Returns the document that contains the element.

If the element is an orphan, or is the descendent of an orphan then None is returned.

SetID(id)

Sets the id of the element, registering the change with the enclosing document.

If the id is already taken then XMLIDClashError is raised.

MangleAttributeName(name)

Returns a mangled attribute name, used when setting attributes.

If name cannot be mangled, None is returned.

UnmangleAttributeName(mName)

Returns an unmangled attribute name, used when getting attributes.

If mName is not a mangled name, None is returned.

GetAttributes()

Returns a dictionary object that maps attribute names onto values.

Each attribute value is represented as a (possibly unicode) string. Derived classes should override this method if they define any custom attribute setters.

The dictionary returned represents a copy of the information in the element and so may be modified by the caller.

SetAttribute(name, value)

Sets the value of an attribute.

If value is None then the attribute is removed or, if an XMLATTR_ mapping is in place its value is set to an empty list, dictionary or None as appropriate.

GetAttribute(name)

Gets the value of a single attribute as a string.
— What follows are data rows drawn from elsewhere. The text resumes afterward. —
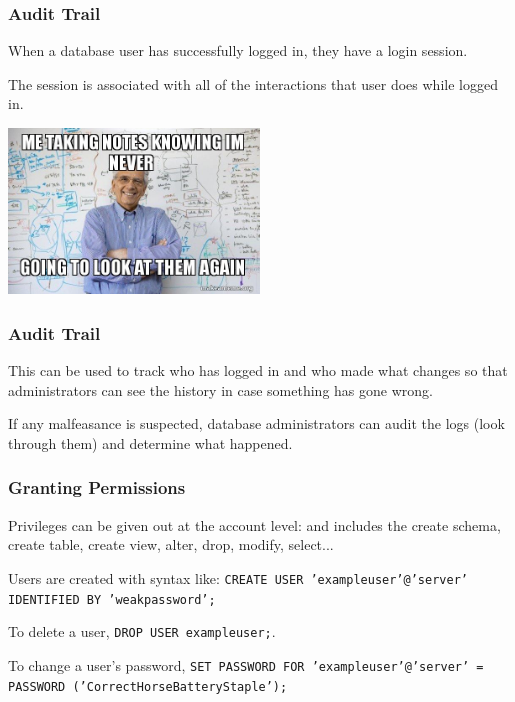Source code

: \begin{frame}
\frametitle{Audit Trail}

When a database user has successfully logged in, they have a \alert{login session}.

The session is associated with all of the interactions that user does while logged in. 

\begin{center}
	\includegraphics[width=0.5\textwidth]{images/notes.jpg}
\end{center}

\end{frame}



\begin{frame}
\frametitle{Audit Trail}

This can be used to track who has logged in and who made what changes so that administrators can see the history in case something has gone wrong. 

If any malfeasance is suspected, database administrators can audit the logs (look through them) and determine what happened.  


\end{frame}



\begin{frame}
\frametitle{Granting Permissions}

Privileges can be given out at the account level: and includes the create schema, create table, create view, alter, drop, modify, select... 

Users are created with syntax like: \texttt{CREATE USER 'exampleuser'@'server' IDENTIFIED BY 'weakpassword';} 

To delete a user, \texttt{DROP USER exampleuser;}. 
 
To change a user's password, \texttt{SET PASSWORD FOR 'exampleuser'@'server' = PASSWORD ('CorrectHorseBatteryStaple');}

\end{frame}



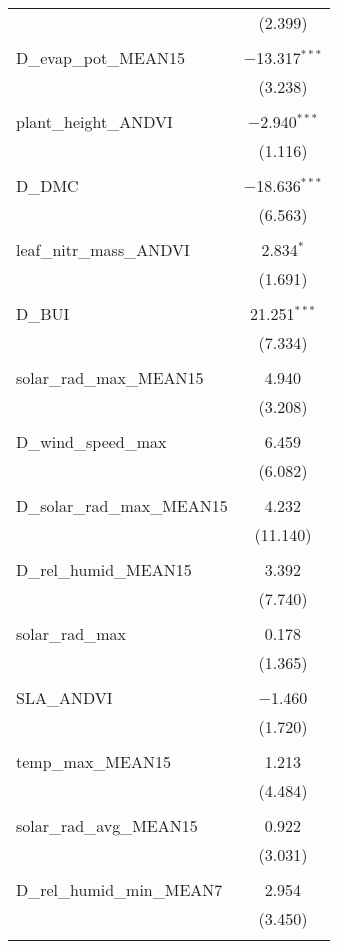 \begin{table}[!htbp]
\begin{tabular}{@{\extracolsep{5pt}}lc}
  & (2.399) \\ 
  & \\ 
 D\_evap\_pot\_MEAN15 & $-$13.317$^{***}$ \\ 
  & (3.238) \\ 
  & \\ 
 plant\_height\_ANDVI & $-$2.940$^{***}$ \\ 
  & (1.116) \\ 
  & \\ 
 D\_DMC & $-$18.636$^{***}$ \\ 
  & (6.563) \\ 
  & \\ 
 leaf\_nitr\_mass\_ANDVI & 2.834$^{*}$ \\ 
  & (1.691) \\ 
  & \\ 
 D\_BUI & 21.251$^{***}$ \\ 
  & (7.334) \\ 
  & \\ 
 solar\_rad\_max\_MEAN15 & 4.940 \\ 
  & (3.208) \\ 
  & \\ 
 D\_wind\_speed\_max & 6.459 \\ 
  & (6.082) \\ 
  & \\ 
 D\_solar\_rad\_max\_MEAN15 & 4.232 \\ 
  & (11.140) \\ 
  & \\ 
 D\_rel\_humid\_MEAN15 & 3.392 \\ 
  & (7.740) \\ 
  & \\ 
 solar\_rad\_max & 0.178 \\ 
  & (1.365) \\ 
  & \\ 
 SLA\_ANDVI & $-$1.460 \\ 
  & (1.720) \\ 
  & \\ 
 temp\_max\_MEAN15 & 1.213 \\ 
  & (4.484) \\ 
  & \\ 
 solar\_rad\_avg\_MEAN15 & 0.922 \\ 
  & (3.031) \\ 
  & \\ 
 D\_rel\_humid\_min\_MEAN7 & 2.954 \\ 
  & (3.450) \\ 
  & \\ 

\end{tabular}
\end{table}
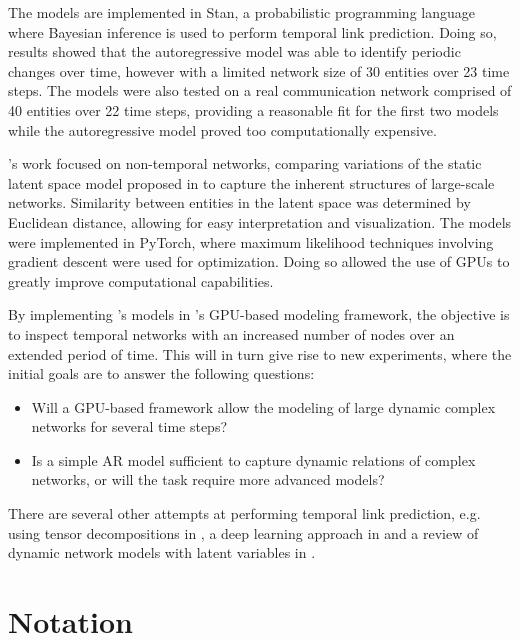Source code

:     The models are implemented in Stan, a probabilistic programming language where Bayesian inference is used to perform temporal link prediction. Doing so, results showed that the autoregressive model was able to identify periodic changes over time, however with a limited network size of 30 entities over 23 time steps. The models were also tested on a real communication network comprised of 40 entities over 22 time steps, providing a reasonable fit for the first two models while the autoregressive model proved too computationally expensive. 
    
    \citeauthor{jacobsen2018a}'s work focused on non-temporal networks, comparing variations of the static latent space model proposed in \cite{hoff2002latent} to capture the inherent structures of large-scale networks. 
    Similarity between entities in the latent space was determined by Euclidean distance, allowing for easy interpretation and visualization.
    The models were implemented in PyTorch, where maximum likelihood techniques involving gradient descent were used for optimization. Doing so allowed the use of GPUs to greatly improve computational capabilities.
    
    By implementing \citeauthor{zangenberg2018a}'s models in \citeauthor{jacobsen2018a}'s GPU-based modeling framework, the objective is to inspect temporal networks with an increased number of nodes over an extended period of time. This will in turn give rise to new experiments, where the initial goals are to answer the following questions:
    \begin{itemize}\itshape
        \item Will a GPU-based framework allow the modeling of large dynamic complex networks for several time steps?
        \item Is a simple AR model sufficient to capture dynamic relations of complex networks, or will the task require more advanced models?
    \end{itemize}
    
    There are several other attempts at performing temporal link prediction, e.g. using tensor decompositions in \cite{dunlavy2011temporal}, a deep learning approach in \cite{li2014deep} and a review of dynamic network models with latent variables in \cite{kim2018review}.
    
\section{Notation}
If the element has no attribute with name then KeyError is raised.

IsEmpty()

Returns True/False indicating whether this element must be empty.

If the class defines the XMLCONTENT attribute then the model is taken from there and this method returns True only if XMLCONTENT is XMLEmpty.
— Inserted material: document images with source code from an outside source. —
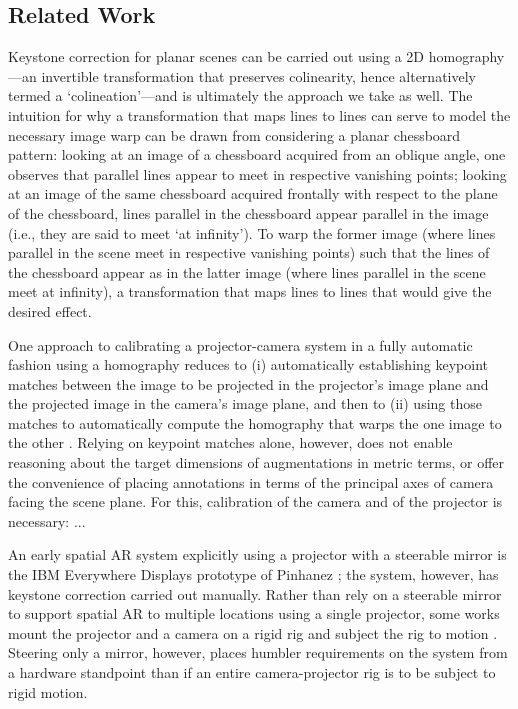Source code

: \documentclass[review]{elsarticle}
\begin{document}
\subsection{Related Work}

Keystone correction for planar scenes can be carried out using a 2D homography \cite{Hartley2004}---an invertible transformation that preserves colinearity, hence alternatively termed a `colineation'---and is ultimately the approach we take as well. The intuition for why a transformation that maps lines to lines can serve to model the necessary image warp can be drawn from considering a planar chessboard pattern: looking at an image of a chessboard acquired from an oblique angle, one observes that parallel lines appear to meet in respective vanishing points; looking at an image of the same chessboard acquired frontally with respect to the plane of the chessboard, lines parallel in the chessboard appear parallel in the image (i.e., they are said to meet `at infinity'). To warp the former image (where lines parallel in the scene meet in respective vanishing points) such that the lines of the chessboard appear as in the latter image (where lines parallel in the scene meet at infinity), a transformation that maps lines to lines that would give the desired effect.

One approach to calibrating a projector-camera system in a fully automatic fashion using a homography reduces to (i) automatically establishing keypoint matches between the image to be projected in the projector's image plane and the projected image in the camera's image plane, and then to (ii) using those matches to automatically compute the homography that warps the one image to the other \cite{sukthankar2001smarter}. Relying on keypoint matches alone, however, does not enable reasoning about the target dimensions of augmentations in metric terms, or offer the convenience of placing annotations in terms of the principal axes of camera facing the scene plane. For this, calibration of the camera and of the projector is necessary: \cite{raskar2001self}...

An early spatial AR system explicitly using a projector with a steerable mirror is the IBM Everywhere Displays prototype of Pinhanez \cite{pinhanez2001everywhere}; the system, however, has keystone correction carried out manually. Rather than rely on a steerable mirror to support spatial AR to multiple locations using a single projector, some works mount the projector and a camera on a rigid rig and subject the rig to motion \cite{ehnes2004projected,borkowski2004spatial,butz2006applying}. Steering only a mirror, however, places humbler requirements on the system from a hardware standpoint than if an entire camera-projector rig is to be subject to rigid motion.
\end{document}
Otherwise, the method defaults to False

IsMixed()

Indicates whether or not the element may contain mixed content.

If the class defines the XMLCONTENT attribute then the model is taken from there and this method returns True only if XMLCONTENT is XMLMixedContent.

Otherwise, the method default ot True

GetChildren()

Returns an iterable of the element’s children.

This method iterates through the internal list of children. Derived classes with custom factory elements MUST override this method.

Each child is either a string type, unicode string type or instance of Element (or a derived class thereof). We do not represent comments, processing instructions or other meta-markup.

GetCanonicalChildren()

A wrapper for GetChildren() that returns an iterable of the element’s children canonicalized for white space.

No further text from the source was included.